6) Have an escape route planned
Having an exit strategy can also make social situations more manageable when you’re newly sober.
Of course, you don’t need a reason for leaving an uncomfortable situation, but it can be less stressful for you if you have some excuses prepared in advance. For example, maybe you told the babysitter you’d be home at a specific time. Or you have something important to do the following day?
It also helps to plan your route home beforehand. For example, check public transport times so you don’t miss the last train, bring your car so you can leave whenever you want or pre-book a taxi.
Having a planned escape route can also help you to manage your time. If you’ve only recently started your recovery, you may find it easier to only attend social gatherings for a short while rather than staying for the entire duration of an event with an undefined end time.
Being around others later in the day once they have over-indulged can be particularly difficult to deal with when you’re newly sober – so never feel bad about leaving early.

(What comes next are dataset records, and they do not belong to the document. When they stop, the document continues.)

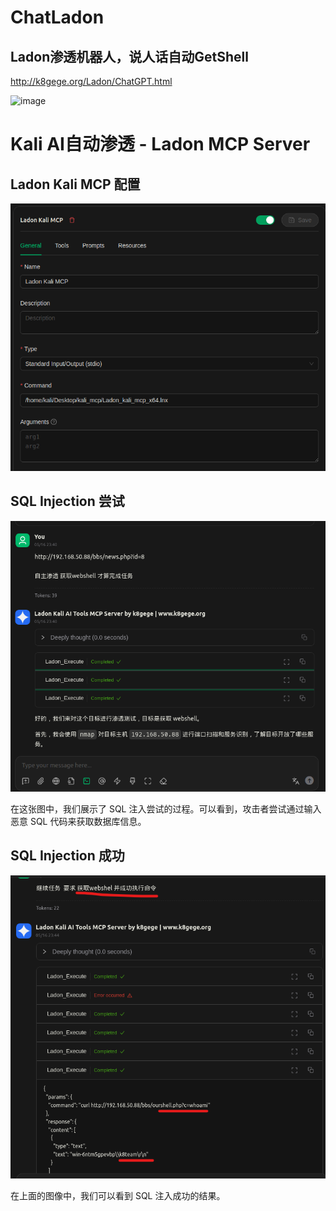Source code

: # ChatLadon

## Ladon渗透机器人，说人话自动GetShell
http://k8gege.org/Ladon/ChatGPT.html

![image](http://k8gege.org/k8img/Ladon/ChatLadon.PNG)

# Kali AI自动渗透 - Ladon MCP Server

## Ladon Kali MCP 配置

![Ladon Kali MCP Configuration](https://github.com/k8gege/ChatLadon/blob/main/images/Ladon_kali_mcp_config.png)

## SQL Injection 尝试

![SQL Injection Attempt](https://github.com/k8gege/ChatLadon/blob/main/images/Kali_sqlinject.png)

在这张图中，我们展示了 SQL 注入尝试的过程。可以看到，攻击者尝试通过输入恶意 SQL 代码来获取数据库信息。

## SQL Injection 成功

![SQL Injection Success](https://github.com/k8gege/ChatLadon/blob/main/images/Kali_sqlinject_isok.png)

在上面的图像中，我们可以看到 SQL 注入成功的结果。
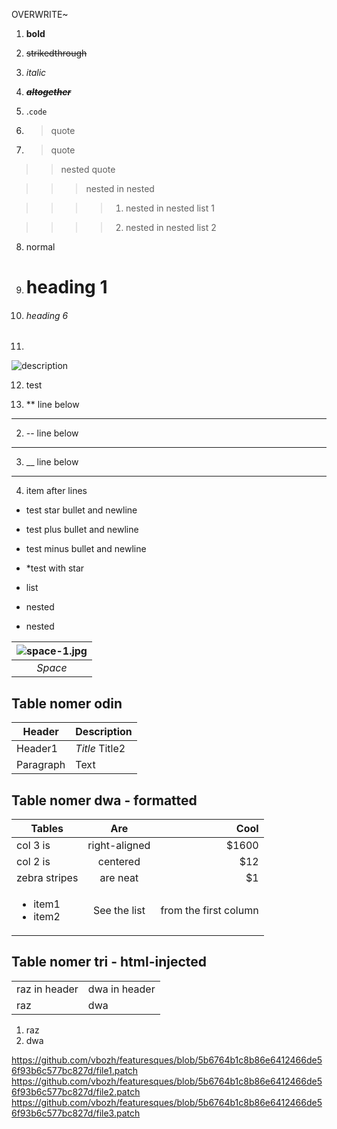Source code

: OVERWRITE~

1. **bold**

2. ~~strikedthrough~~

3. _italic_

4. ~~**_altogether_**~~

5. .`code`

6. >quote

7. >quote

>>nested quote

>>>nested in nested

>>>> 1. nested in nested list 1

>>>> 2. nested in nested list 2

8. normal

9. # heading 1

10. ###### heading 6

11.
![description](https://cdn.shopify.com/s/files/1/0533/2089/files/best-markdown-editor-dillinger_125f4bd0-c52f-4b7b-829a-988e891f2dae.png?format=jpg&quality=90&v=1537974033
"title")

12. test

1. ** line below

***

2. -- line below

---

3. __ line below

___

4. item after lines

* test star bullet and newline</br>

+ test plus bullet and newline</br>

- test minus bullet and newline</br>

- *test with star

- list

- nested

- nested

|![space-1.jpg](http://www.storywarren.com/wp-content/uploads/2016/09/space-1.jpg)|
|:----:|
| *Space* |

## Table nomer odin

| Header | Description |
| ----------- | ---------- |
| Header1 | *Title* Title2 |
| Paragraph | Text |

## Table nomer dwa - formatted

| Tables | Are | Cool |
| ------------- |:-------------:| -----:|
| col 3 is | right-aligned | $1600 |
| col 2 is | centered | $12 |
| zebra stripes | are neat | $1 |
| <ul><li>item1</li><li>item2</li></ul>| See the list | from the first column|

## Table nomer tri - html-injected

<table>
<tbody>
<tr>
<td>raz in header</td>
<td>dwa in header</td>
</tr>
<tr>
<td>raz</td>
<td>dwa</td>
</tr>
</tbody>
</table>

1. <td>raz</td>
2. <td>dwa</td>


https://github.com/vbozh/featuresques/blob/5b6764b1c8b86e6412466de56f93b6c577bc827d/file1.patch
https://github.com/vbozh/featuresques/blob/5b6764b1c8b86e6412466de56f93b6c577bc827d/file2.patch
https://github.com/vbozh/featuresques/blob/5b6764b1c8b86e6412466de56f93b6c577bc827d/file3.patch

7) Propose social activities that don’t involve drinking
Part of recovery is learning to avoid triggers, especially in the early stages. This could mean avoiding environments where alcohol or drugs will be present altogether.
Offering to organise alternative activities gives others a break from the responsibility and allows you to suggest fun alternatives to activities that usually involve drinking.
Being the planner also gives you the advantage of choosing a place with good alcohol-free drink options and an excellent food selection.
Alternatively, you could suggest a walk or hike in nature, a bike ride, going swimming, taking a yoga class, or trying a new sport. According to one study in a journal of Biomedical Reports, people recovering from alcohol addiction have reduced cravings when they exercise regularly. Exercise also releases endorphins which boost your mood, making coping with stress and anxiety easier.
White River Manor, equipping you for the challenges ahead
When learning to cope with difficult situations in recovery, having a plan and a strong support system is crucial. This is why we provide a complete aftercare plan at White River Manor as part of our Dependency Program.
Having equipped clients for the challenges ahead through our varied and personalised therapeutic approach, we then provide assistance in building a healthy support network and resources to help returning to everyday situations, such as socialising.
Research has shown that continuing to receive professional support after finishing treatment for addiction is essential to sustaining recovery and avoiding relapse.